Materials libraries are used to measure the phases present in HEAs that pass Stage 0. EPMA gives accurate compositions, but needs ≥60 seconds for each data point. Energy dispersive spectroscopy (EDS) has acquisition rates of the order of 10–100 ms and is integrated with mapping routines available for most commercial scanning electron microscopes (SEMs). Mapping routines are also available for electron back-scatter detectors (EBSD) that enable crystal structure determination with an acquisition rate of ∼10–100 ms. Thus, both composition and crystal structure can be measured quickly on materials libraries. Phase transformations can be measured with differential thermal analysis (DTA), and high-throughput nano-calorimetry techniques have recently been developed [62]. By combining the phases present at Tuse with the absence of 1st order phase transformations below Tuse from nano-calorimetry, high-throughput experimental validation of Stage 0 calculations is provided.

Environmental coatings extend the life of a part, but the base material requires some intrinsic environmental resistance. For example, alloys based on Nb or Mo have attractive high temperature structural properties but cannot be used due to their catastrophic oxidation. A simple screening test consists of exposing a material library to the maximum Tuse in air. Formation of a dense, adherent, protective oxide is preferred, but an alloy may pass if it does not exhibit catastrophic oxidation.

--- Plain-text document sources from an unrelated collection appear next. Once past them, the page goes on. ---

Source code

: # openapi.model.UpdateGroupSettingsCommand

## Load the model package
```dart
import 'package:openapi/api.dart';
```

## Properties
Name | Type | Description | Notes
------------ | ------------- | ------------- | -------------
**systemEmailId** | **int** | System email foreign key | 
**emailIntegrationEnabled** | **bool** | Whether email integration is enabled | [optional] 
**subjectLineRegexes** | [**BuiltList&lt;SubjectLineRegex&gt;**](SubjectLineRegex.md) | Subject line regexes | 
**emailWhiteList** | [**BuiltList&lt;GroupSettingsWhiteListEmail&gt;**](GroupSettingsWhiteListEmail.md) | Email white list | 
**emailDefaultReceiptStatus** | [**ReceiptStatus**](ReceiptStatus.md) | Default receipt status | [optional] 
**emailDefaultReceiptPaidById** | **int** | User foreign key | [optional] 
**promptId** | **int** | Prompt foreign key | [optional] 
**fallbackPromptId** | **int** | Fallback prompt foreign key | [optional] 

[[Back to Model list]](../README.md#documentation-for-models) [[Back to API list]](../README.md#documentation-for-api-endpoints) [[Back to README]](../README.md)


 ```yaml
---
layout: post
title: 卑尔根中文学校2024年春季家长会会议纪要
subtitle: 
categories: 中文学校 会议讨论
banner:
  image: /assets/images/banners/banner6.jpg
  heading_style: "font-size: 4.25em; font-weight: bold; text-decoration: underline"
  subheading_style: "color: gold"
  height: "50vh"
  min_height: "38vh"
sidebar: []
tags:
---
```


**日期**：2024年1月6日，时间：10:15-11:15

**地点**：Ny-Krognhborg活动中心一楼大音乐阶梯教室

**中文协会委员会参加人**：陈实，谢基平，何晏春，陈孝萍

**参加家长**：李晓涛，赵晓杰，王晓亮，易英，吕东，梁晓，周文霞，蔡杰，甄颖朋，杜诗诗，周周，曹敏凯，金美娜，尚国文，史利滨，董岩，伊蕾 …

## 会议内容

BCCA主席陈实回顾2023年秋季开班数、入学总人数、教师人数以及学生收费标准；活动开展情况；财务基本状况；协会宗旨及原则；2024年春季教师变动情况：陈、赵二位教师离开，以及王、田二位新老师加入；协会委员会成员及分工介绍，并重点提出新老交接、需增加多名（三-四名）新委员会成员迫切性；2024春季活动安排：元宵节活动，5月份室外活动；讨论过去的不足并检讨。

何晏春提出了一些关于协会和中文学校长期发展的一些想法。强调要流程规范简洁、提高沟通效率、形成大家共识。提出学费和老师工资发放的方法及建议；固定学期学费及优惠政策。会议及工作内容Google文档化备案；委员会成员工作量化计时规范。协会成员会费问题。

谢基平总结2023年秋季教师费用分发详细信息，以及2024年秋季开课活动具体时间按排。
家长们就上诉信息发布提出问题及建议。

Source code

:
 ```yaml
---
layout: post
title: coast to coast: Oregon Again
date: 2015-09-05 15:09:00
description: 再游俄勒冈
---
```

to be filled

The final assessment in Stage 1 consists of mechanical properties screening. Elastic modulus is a fundamental property for strength and plasticity and can be measured on materials libraries by a number of established techniques, including instrumented nano-indentation [67]. Modulus is generally considered to be relatively insensitive to microstructure, but elastic anisotropy of some phases and micro-texture may introduce experimental scatter. Nevertheless, this gives a first-order validation of the composition-weighted average modulus estimated in Stage 0. Hardness can also be mapped using nano-indentation. Hardness is not a fundamental material property and it depends on microstructure. Nevertheless, hardness mapping of materials libraries indicates trends and gives a first indication of the capacity for strengthening. Micro-pillar compression gives a more fundamental measure of strength, although size scale effects and microstructure must be considered. Bulk materials libraries are required for micro-compression, and both sample machining and testing can be done in an automated fashion [71]. Alternate micro-machining technologies, such as plasma focused ion beam (FIB) microscopes and femto-second laser machining systems offer the possibility to significantly decrease sample machining time.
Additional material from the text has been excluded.